Running Docling on AWS Lambda, Vercel, and serverless platforms

What actually works when you try to run Docling on AWS Lambda or Vercel. Hard limits, cold starts, OCR filesystem traps, and the patterns that survive production.

Docling on AWS Lambda is possible only as a container image, and only if you accept multi-second cold starts and CPU-only execution. Docling on Vercel functions does not work at all. Docling serverless deployments that survive production usually run on something container-native like AWS Fargate, IBM Code Engine, or a hosted API. Everything below is the detail behind those three sentences: hard limits, the OCR filesystem traps, and the GitHub issues you will hit on the way.

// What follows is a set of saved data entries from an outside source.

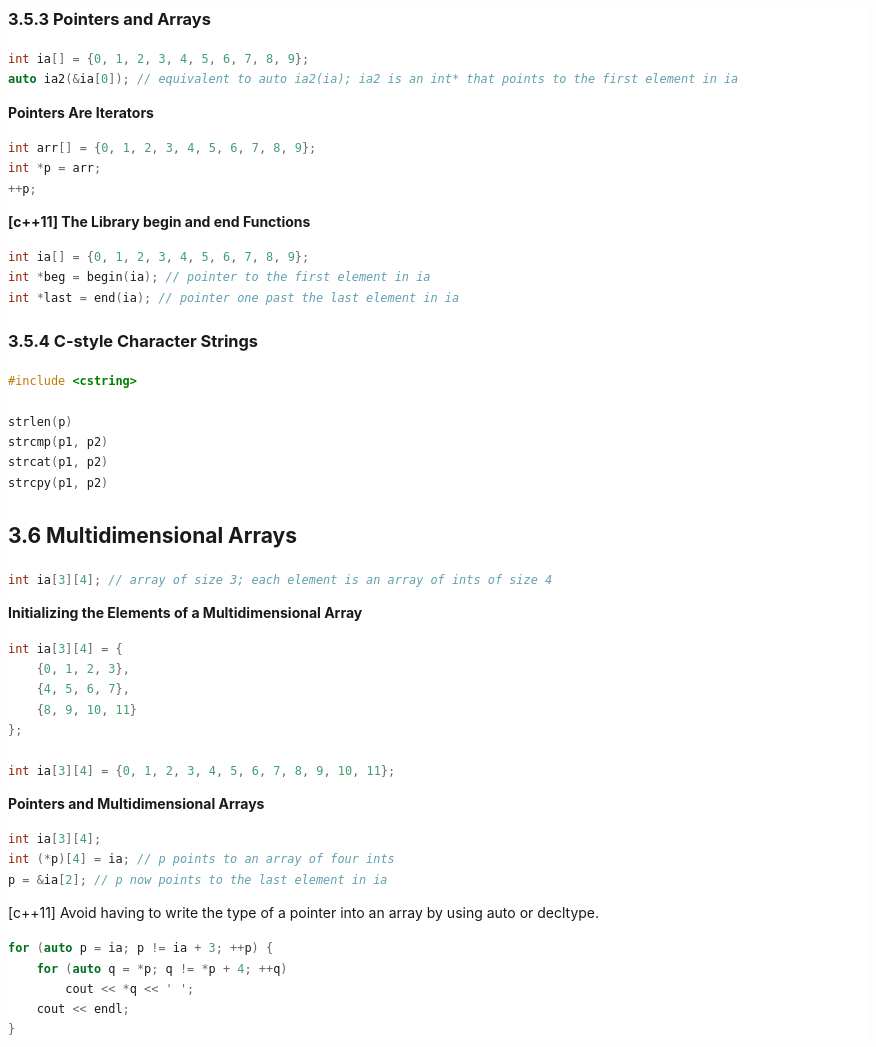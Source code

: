 ### 3.5.3 Pointers and Arrays

```cpp
int ia[] = {0, 1, 2, 3, 4, 5, 6, 7, 8, 9};
auto ia2(&ia[0]); // equivalent to auto ia2(ia); ia2 is an int* that points to the first element in ia
```

**Pointers Are Iterators**

```cpp
int arr[] = {0, 1, 2, 3, 4, 5, 6, 7, 8, 9};
int *p = arr;
++p;
```

**[c++11] The Library begin and end Functions**

```cpp
int ia[] = {0, 1, 2, 3, 4, 5, 6, 7, 8, 9};
int *beg = begin(ia); // pointer to the first element in ia
int *last = end(ia); // pointer one past the last element in ia
```

### 3.5.4 C-style Character Strings

```cpp
#include <cstring>

strlen(p)
strcmp(p1, p2)
strcat(p1, p2)
strcpy(p1, p2)
```

## 3.6 Multidimensional Arrays

```cpp
int ia[3][4]; // array of size 3; each element is an array of ints of size 4
```

**Initializing the Elements of a Multidimensional Array**

```cpp
int ia[3][4] = {
    {0, 1, 2, 3},
    {4, 5, 6, 7},
    {8, 9, 10, 11}
};

int ia[3][4] = {0, 1, 2, 3, 4, 5, 6, 7, 8, 9, 10, 11};
```

**Pointers and Multidimensional Arrays**

```cpp
int ia[3][4];
int (*p)[4] = ia; // p points to an array of four ints
p = &ia[2]; // p now points to the last element in ia
```

[c++11] Avoid having to write the type of a pointer into an array by using auto or decltype.

```cpp
for (auto p = ia; p != ia + 3; ++p) {
    for (auto q = *p; q != *p + 4; ++q)
        cout << *q << ' ';
    cout << endl;
}
```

If you have not parsed your first document yet, start with getting started with Docling in Python and come back when deployment becomes the question.

Why Docling Lambda zip deployments cannot work

AWS publishes the Lambda quotas directly:

Zip upload: 50 MB compressed, 250 MB unzipped (including layers).
Container image: 10 GB uncompressed.
Memory: 128 MB to 10,240 MB. CPU scales with memory, with one vCPU equivalent at 1,769 MB.
Timeout: 900 seconds.
Ephemeral /tmp: 512 MB to 10,240 MB.

Docling pulls in PyTorch, OpenCV, transformers, and a layout/table/OCR model set. A bare pip install docling on Python 3.12 lands around 2 GB on disk before you add any model weights. The 250 MB unzipped ceiling is not a soft limit you can negotiate with, so zip packaging is out before you write any code. See docling-project/docling#1134, where a user hits the 250 MB wall and switches to a container image.

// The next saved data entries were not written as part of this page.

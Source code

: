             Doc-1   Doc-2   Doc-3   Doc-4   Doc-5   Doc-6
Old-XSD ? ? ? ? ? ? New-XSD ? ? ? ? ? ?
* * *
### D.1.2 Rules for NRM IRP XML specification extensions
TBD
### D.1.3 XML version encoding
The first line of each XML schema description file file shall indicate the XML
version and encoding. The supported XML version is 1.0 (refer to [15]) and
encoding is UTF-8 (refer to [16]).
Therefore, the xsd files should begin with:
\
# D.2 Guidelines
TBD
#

Container deployment is the only Lambda path that works.

Lambda container images for Docling

The official docling-serve images give you a useful size benchmark:

docling-serve (arm64): 4.4 GB
docling-serve (amd64): 8.7 GB
docling-serve-cpu: 4.4 GB
docling-serve-cu128 (CUDA): 11.4 GB

The CUDA image is already over the 10 GB Lambda container ceiling, and Lambda has no normal GPU runtime anyway. The CPU image fits. Community reports in the same #1134 thread put a hand-rolled Lambda Docker image around 3 GB after stripping things that are not needed at runtime, with cold starts in the 8 to 10 second range for new instances.

A minimal Dockerfile for Lambda looks roughly like this:

The docling-tools models download step bakes the model weights into the image. Without it, the first request after a cold start triggers a Hugging Face download, which then tries to write into /var/lang/lib/python3.13/site-packages/... and fails because Lambda’s package directories are read-only. Pre-baking models is non-optional.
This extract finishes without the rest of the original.